That time I was stuck on a mountain
Updated: Jun 20, 2021
Look, I’m not the queen of disastrous vacations. Most of the time my trips turn out fine, or better than fine. But I like to reminisce, every once in a while, about things that went hilariously—or horribly—wrong when I travel. Like that time I got a worm in my leg in Thailand and the disastrous flight mistakes I made.
Or take that time when I planned to fly to Skardu, in the north of Pakistan, to hike along the gorgeous mountain ranges of Gilgit-Baltistan. I imagined my husband and I would be just like those rugged men arriving at Islamabad airport with their mountaineering gear, going on an expedition to the K2, known as the second highest and most fearsome peak in the world.
Except we would do it with some borrowed equipment, a couple of guides to carry all of our stuff, and just walk around at the kind of altitude (about 4,000 meters high) where a pregnant woman can still breath normally. Because I was four months pregnant at the time.
Two weeks before our departure, however, the unimaginable happened. For the first time ever, or so everybody said, tourists had been slaughtered by Al-Qaida in Baltistan. This event is now known as the 2013 Nanga Parbat Massacre. Apparently, 16 militants stormed a mountaineering basecamp killing 13 tourists from different countries, allegedly with the goal of kidnapping them for ransom. We’ll never know for sure, because they were never captured.

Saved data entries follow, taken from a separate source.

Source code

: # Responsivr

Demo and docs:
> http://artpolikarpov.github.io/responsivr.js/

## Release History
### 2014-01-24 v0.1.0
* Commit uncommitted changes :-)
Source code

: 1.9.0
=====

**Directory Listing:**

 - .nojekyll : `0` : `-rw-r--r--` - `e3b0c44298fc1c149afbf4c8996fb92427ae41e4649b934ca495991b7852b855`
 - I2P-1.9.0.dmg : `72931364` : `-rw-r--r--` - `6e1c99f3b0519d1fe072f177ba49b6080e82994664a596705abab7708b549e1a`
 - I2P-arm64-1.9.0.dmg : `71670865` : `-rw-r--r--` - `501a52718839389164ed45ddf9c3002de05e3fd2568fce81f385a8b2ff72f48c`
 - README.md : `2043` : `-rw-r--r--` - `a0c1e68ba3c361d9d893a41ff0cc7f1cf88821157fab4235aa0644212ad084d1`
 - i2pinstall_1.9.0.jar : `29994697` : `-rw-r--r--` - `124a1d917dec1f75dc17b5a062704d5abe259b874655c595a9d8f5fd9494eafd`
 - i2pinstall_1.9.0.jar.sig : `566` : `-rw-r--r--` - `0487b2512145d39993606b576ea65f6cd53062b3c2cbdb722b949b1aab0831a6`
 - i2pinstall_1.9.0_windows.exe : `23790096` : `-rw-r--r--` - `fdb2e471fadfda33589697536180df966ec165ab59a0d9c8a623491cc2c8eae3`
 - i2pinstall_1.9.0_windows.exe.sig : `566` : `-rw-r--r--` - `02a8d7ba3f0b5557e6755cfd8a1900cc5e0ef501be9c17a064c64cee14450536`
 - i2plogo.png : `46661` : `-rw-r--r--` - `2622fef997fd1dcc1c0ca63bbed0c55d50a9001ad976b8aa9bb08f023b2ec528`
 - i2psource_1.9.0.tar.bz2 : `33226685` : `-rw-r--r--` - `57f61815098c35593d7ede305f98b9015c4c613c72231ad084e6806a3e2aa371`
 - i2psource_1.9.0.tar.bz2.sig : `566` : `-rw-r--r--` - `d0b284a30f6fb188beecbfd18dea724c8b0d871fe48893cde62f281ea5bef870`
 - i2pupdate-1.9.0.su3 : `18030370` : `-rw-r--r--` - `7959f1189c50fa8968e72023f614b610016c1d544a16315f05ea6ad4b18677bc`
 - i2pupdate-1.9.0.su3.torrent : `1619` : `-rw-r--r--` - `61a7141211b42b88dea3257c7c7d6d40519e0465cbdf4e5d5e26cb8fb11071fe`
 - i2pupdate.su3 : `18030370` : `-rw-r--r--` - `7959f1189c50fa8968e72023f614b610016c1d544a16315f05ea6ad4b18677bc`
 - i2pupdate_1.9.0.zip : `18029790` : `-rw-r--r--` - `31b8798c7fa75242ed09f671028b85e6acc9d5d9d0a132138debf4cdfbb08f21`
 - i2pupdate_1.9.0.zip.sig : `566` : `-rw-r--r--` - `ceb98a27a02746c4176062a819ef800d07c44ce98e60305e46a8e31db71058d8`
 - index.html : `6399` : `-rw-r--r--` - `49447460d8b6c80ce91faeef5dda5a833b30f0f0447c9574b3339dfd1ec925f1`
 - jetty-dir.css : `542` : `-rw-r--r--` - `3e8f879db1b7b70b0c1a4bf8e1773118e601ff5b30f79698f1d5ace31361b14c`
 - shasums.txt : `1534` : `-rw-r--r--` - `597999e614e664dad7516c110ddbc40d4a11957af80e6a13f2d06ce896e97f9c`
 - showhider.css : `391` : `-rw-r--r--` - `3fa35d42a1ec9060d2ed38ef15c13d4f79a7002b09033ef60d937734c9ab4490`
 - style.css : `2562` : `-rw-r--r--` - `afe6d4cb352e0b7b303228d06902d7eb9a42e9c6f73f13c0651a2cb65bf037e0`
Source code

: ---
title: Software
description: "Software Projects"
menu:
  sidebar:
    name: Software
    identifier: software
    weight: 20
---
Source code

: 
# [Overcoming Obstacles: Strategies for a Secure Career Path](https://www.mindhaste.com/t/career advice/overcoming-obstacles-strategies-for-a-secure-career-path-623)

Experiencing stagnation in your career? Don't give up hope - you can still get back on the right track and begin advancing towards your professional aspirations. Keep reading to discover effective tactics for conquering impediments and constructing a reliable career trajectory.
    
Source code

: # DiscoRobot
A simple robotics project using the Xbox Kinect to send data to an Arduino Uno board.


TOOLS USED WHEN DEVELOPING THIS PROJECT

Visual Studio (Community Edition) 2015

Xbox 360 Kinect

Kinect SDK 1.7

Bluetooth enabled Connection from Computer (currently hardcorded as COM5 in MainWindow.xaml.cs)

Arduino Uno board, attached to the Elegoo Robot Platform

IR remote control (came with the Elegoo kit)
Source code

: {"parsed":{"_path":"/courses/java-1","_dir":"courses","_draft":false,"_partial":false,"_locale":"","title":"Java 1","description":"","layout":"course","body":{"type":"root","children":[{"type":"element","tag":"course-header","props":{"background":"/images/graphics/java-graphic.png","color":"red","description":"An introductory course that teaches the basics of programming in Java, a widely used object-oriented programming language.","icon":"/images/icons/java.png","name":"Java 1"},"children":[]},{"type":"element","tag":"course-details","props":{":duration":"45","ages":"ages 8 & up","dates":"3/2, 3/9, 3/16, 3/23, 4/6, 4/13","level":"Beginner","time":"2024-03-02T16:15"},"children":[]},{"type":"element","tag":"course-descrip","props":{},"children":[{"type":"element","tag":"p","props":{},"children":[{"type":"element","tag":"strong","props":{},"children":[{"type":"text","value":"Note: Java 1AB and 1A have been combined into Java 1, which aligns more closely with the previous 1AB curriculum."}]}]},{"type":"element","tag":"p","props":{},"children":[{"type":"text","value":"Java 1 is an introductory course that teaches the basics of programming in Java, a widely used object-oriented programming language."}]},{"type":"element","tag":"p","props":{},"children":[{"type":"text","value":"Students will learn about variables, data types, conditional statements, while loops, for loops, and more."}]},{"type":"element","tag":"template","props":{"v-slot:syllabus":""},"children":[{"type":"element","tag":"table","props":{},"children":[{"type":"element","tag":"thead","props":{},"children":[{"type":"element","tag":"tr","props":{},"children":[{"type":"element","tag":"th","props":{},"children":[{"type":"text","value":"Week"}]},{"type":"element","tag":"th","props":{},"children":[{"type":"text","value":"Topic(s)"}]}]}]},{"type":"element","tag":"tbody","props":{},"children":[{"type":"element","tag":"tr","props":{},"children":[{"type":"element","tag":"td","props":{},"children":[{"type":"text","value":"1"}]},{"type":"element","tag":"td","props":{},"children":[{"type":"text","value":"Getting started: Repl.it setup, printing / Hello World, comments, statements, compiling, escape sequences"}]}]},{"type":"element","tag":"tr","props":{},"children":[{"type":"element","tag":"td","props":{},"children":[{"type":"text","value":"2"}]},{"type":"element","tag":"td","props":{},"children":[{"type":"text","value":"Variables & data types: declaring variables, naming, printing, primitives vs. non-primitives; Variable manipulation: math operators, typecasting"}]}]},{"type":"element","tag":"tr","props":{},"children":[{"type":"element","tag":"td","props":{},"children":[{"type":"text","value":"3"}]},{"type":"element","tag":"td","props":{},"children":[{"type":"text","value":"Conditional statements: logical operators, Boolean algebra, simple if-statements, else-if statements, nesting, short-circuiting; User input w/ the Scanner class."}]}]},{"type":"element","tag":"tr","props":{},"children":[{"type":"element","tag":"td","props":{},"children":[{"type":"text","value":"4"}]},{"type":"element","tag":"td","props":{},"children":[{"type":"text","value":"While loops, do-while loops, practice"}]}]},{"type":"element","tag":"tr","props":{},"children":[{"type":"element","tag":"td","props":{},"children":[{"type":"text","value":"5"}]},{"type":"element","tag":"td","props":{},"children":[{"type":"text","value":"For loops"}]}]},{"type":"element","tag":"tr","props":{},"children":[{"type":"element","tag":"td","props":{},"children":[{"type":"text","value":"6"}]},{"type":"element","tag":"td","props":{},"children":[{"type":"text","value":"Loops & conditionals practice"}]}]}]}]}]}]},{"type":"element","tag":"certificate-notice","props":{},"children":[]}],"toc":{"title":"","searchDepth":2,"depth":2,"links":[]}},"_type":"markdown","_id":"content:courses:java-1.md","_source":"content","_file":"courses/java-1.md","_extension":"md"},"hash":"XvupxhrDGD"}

It clearly wasn’t safe to go to that place, so we changed plans. Determined to go hiking, we made a beeline for Nepal. Yes, going to remote parts of the Himalayas seemed like a good idea, even when I was four months pregnant. Especially so, actually. We figured since we didn’t have kids to worry about yet (although now that I think of it we already had a kid to worry about, in my belly) we should take advantage and do something adventurous.
We flew to Kathmandu where we hired a guide to take us to Pokhara and then on to Jomsom, from where we would hike up to Mustang. The entire itinerary was based on one conversation I’d had with a friend who worked for the International Red Cross. He’d said Jomsom was cool.
In Pokhara, I skipped the most popular tourist attraction, which was paragliding. Skipping out on something as adrenaline-inducing as paragliding is very unlike me, especially since I had thoroughly enjoyed my experience with bungee-jumping a few years earlier. I was proud of myself for making such a responsible decision.
Next, we jumped on a tiny 12-passenger plane to Jomsom. The flight was amazing. It felt like we could touch the peaks of the Annapurna mountains, several of which are almost as high as the Mount Everest. We managed to hike from Jomsom to Mustang and back with little altitude sickness, although I had enough altitude sickness to stay in bed for half a day in Mustang.
The flight back to Pokhara, unfortunately, never happened. It was too foggy for any plane to land, it being the monsoon season and all. I wasn’t worried. The plane would come eventually, I thought, and spending a few more days in Jomsom could be interesting. I felt like the biggest problem I had was that all the candy bars they sold up there were long past their expiration dates, which bothered me only because, again, I was pregnant.
I also didn’t like the small portion size of peanut butter, which you had to order separately from your toast. Each time I ordered a portion of peanut butter, which cost about two dollars, I’d get about a teaspoon full of it. And the more peanut butter I ordered the smaller the portions became. Evidently, they were really worried about running out of peanut butter.
Several days passed, but no airplane came. On the day before our flight out of Kathmandu, we had no choice but to jump on a bus to take the perilous 12-hour ride back down. This trip, and this is no hyperbole, was the scariest thing that ever happened to me. The bus was leaky, creaky, and crowded, but the worst part was that the driver asked us multiple times to lean out of the window to check if all four wheels were still on the wooden slats we were driving on over some deep ravine, which we could have plunged into at any moment. The ordeal ended with a broken bus and a trek over the next mountain with our luggage on our backs.
It was a great trip. We saw some incredible mountains and even ventured into Tibet. We admired the lives and mentality of the people who live there, although they seemed horrified by me because I was hiking while pregnant. I just can’t help wonder sometimes; would we have gone if we had known everything that was going to happen?